Os pontos de ligação entre os textos não excluem, logicamente, as diferenças. A questão da maternidade é um elemento em comum, que, porém, ganha desdobramentos distintos em cada peça. No polêmico final de Casa de Bonecas, Nora rompe não só com o casamento, mas com o convívio com os filhos, como necessidade de proclamar a sua independência e encontrar um lugar no mundo. Em Cerca Viva, a perspectiva da gravidez interfere na postura de Lúcia. Outro tópico de aproximação: o contexto econômico dos dois casais (Nora-Helmer/Lúcia-Luiz). Contudo, a situação financeira de Nora é mais sólida que a de Lúcia, levada a se mudar para uma cidade do interior, mesmo que com determinada projeção (Volta Redonda), devido às oportunidades profissionais do marido.
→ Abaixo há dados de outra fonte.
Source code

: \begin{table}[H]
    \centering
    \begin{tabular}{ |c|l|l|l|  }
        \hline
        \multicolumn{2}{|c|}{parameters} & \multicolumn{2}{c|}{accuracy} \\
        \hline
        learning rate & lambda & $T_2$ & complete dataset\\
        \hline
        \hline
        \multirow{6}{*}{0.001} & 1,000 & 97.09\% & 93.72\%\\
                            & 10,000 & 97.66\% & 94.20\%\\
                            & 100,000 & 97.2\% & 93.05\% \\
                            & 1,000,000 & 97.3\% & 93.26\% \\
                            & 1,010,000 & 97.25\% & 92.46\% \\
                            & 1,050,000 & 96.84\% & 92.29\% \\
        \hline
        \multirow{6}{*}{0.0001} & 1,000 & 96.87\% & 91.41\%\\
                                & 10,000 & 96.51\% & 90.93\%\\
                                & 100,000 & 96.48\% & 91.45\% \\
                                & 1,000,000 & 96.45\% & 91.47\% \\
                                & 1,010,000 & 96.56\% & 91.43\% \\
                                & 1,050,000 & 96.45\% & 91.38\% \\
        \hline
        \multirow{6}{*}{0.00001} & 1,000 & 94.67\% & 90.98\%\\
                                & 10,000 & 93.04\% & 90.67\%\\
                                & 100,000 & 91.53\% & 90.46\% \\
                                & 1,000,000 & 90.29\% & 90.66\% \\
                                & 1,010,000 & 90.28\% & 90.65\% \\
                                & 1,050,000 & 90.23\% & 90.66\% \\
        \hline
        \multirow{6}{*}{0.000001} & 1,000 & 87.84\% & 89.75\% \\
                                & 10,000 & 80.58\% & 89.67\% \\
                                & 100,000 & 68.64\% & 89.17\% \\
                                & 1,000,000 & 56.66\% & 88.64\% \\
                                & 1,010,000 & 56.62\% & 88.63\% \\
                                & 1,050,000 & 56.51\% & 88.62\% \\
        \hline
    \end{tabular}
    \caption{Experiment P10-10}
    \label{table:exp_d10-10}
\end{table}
Cerca Viva também lembra As Três Irmãs, peça sobre personagens que não conseguem concretizar os próprios planos, como o ansiado retorno a Moscou, No texto de Rafael, Lúcia é uma mulher sufocada na província que sonha com a volta para a capital, status que o Rio de Janeiro portava na década de 1950. No interior chegam ecos da cidade cosmopolita (a rivalidade entre Emilinha Borba e Marlene) e do país (uma anunciada vinda do presidente da República), que geram frisson, mas insuficiente para apaziguar as expectativas.
Como nas peças de Tchekhov, o público se depara com existências frustradas, projetos abortados, vidas em suspenso. Regina é uma atriz retirada há anos do ofício. Lúcia se vê impossibilitada de exercer a profissão de professora de francês. Engenheiro, Luiz, o marido, fica decepcionado com o resultado do seu trabalho num instante fundamental. Talvez a nuance em relação às peças do autor russo resida no fato de que em Cerca Viva os personagens partem para a ação, mesmo que lentamente. De certo modo, Lúcia e Luiz caminham em sentidos opostos, mas ambos rumo ao desconhecido – ela ao desejar a autonomia na cidade grande, ele ao avançar para um Brasil cada vez mais remoto.
Se Ibsen e Tchekhov são autores apressadamente classificados como realistas, a montagem dirigida por Cesar Augusto coloca o realismo em tensão. Esse estranhamento se dá na cenografia de Elsa Romero e Luiz Henrique Sá, que traz a estrutura externa de uma casa, a moldura destituída de preenchimento, um pouco como a estabilidade ilusória dos anos 1950. E o afastamento do realismo ocorre ainda no registro interpretativo do elenco, estabelecido na construção da peça, que faz os atores transitarem entre a narração e a vivência das personagens, oscilação praticada com considerável fluência. Camila Nhary projeta, com contundência, o crescente descontentamento de Lúcia, mas sem reduzi-la a uma nota única, desprovida de variação. Angela Rebello, com apreciável timming, conserva na voz o glamour de atriz de Regina, resquício de uma época que não volta mais. Gabriel Albuquerque desenha, com precisão, o marido vinculado a tradições. Sávio Moll concilia, na composição de Valcir, trabalhador da região, o acento de humor com o peso de uma mentalidade reacionária.
Por meio desse último personagem, o autor parece buscar um elo com os dias de hoje, apesar de não haver, nesse texto, articulações diretas com a atualidade e de o pensamento retrógrado não ser exclusividade de um período específico. Cerca Viva é uma peça que transcende – sem diminuir a importância – a sua localização histórica, suscitando associações com um passado mais distante e com o presente. São características do texto devidamente valorizadas na montagem.
Cerca Viva – Texto de Rafael Souza-Ribeiro. Direção de Cesar Augusto. Com Camila Nhary, Angela Rebello, Gabriel Albuquerque e Sávio Moll. Teatro Firjan/Sesi (Av. Graça Aranha, 1). Seg. e ter. às 19h. Ingressos: R$ 30,00, R$ 15,00 (meia-entrada).